With all eyes staring at him with shock and amazement, Sammy proudly proclaimed, “It’s delicious!”
Of course we couldn’t help it. He has such great comedic timing. It was hysterically funny. But I tried not to laugh too much. Instead I said, “Sammy, you cannot have that.”
“But I love it,” he said.
“But you may not have it. It is not for kids.”
“But what about that I love that?” he reasoned.
And I’ve been thinking about that all week. Such a funny kid. Such a funny statement. But what about that I love that? Isn’t that the way we think too? There’s a lot of things I love that aren’t really appropriate or good for me. For example, I like chips and fresh salsa. Healthy right? But not in the quantities I eat them in. And I like those pretzel nugget things that are drenched in honey mustard, and I love good, salty, cheesy pizza. I love Chai Tea Lattes from Starbucks and sometimes when I write there, I get a venti Chai and a lemon loaf. These are bad choices, yet like Sammy there’s a part of me (a big part of me) that stomps its foot and says, “But what about that I love that?”

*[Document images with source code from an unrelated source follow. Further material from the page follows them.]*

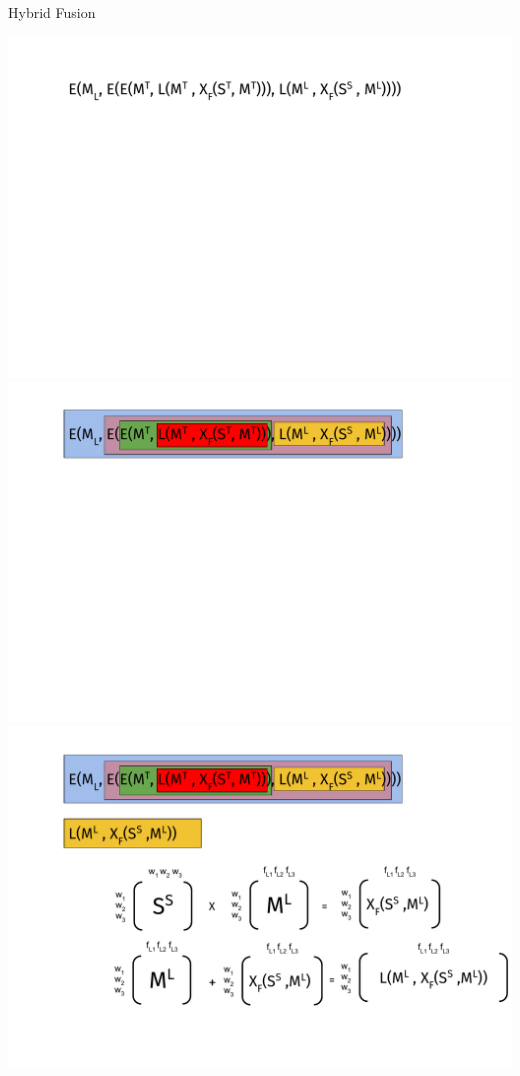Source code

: \documentclass[10pt,xcolor=table]{beamer}
\begin{document}
\begin{frame}{Hybrid Fusion}
\begin{overprint}
	\includegraphics[width=1\linewidth]{image2/Chapitre2/hybrid_fusion0.pdf}%
	\onslide<2>\includegraphics[width=1\linewidth]{image2/Chapitre2/hybrid_fusiona.pdf}%
	\onslide<3>\includegraphics[width=1\linewidth]{image2/Chapitre2/hybrid_fusion1.pdf}%

\end{overprint}
\end{frame}
\end{document}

It reminds me of Paul writing to the church at Corinth. He tells them that, yes, everything is permissible but not everything is beneficial or constructive (1 Corinthians 10:23). Yesterday, I started tracking what I eat. Having to log it in to the computer proved a big deterrent for day one. I ate good things, things that were healthy and beneficial. I hope to do the same in the days to come. It’s not about depriving myself or claiming that anything (including the lemon loaf) is forbidden, it’s about being healthy and treating my body like the temple that it is (1 Corinthians 6:19).
So as Paul concludes so will I: Whether I eat or drink — whatever I do — may I do it all for the glory of God (10:31).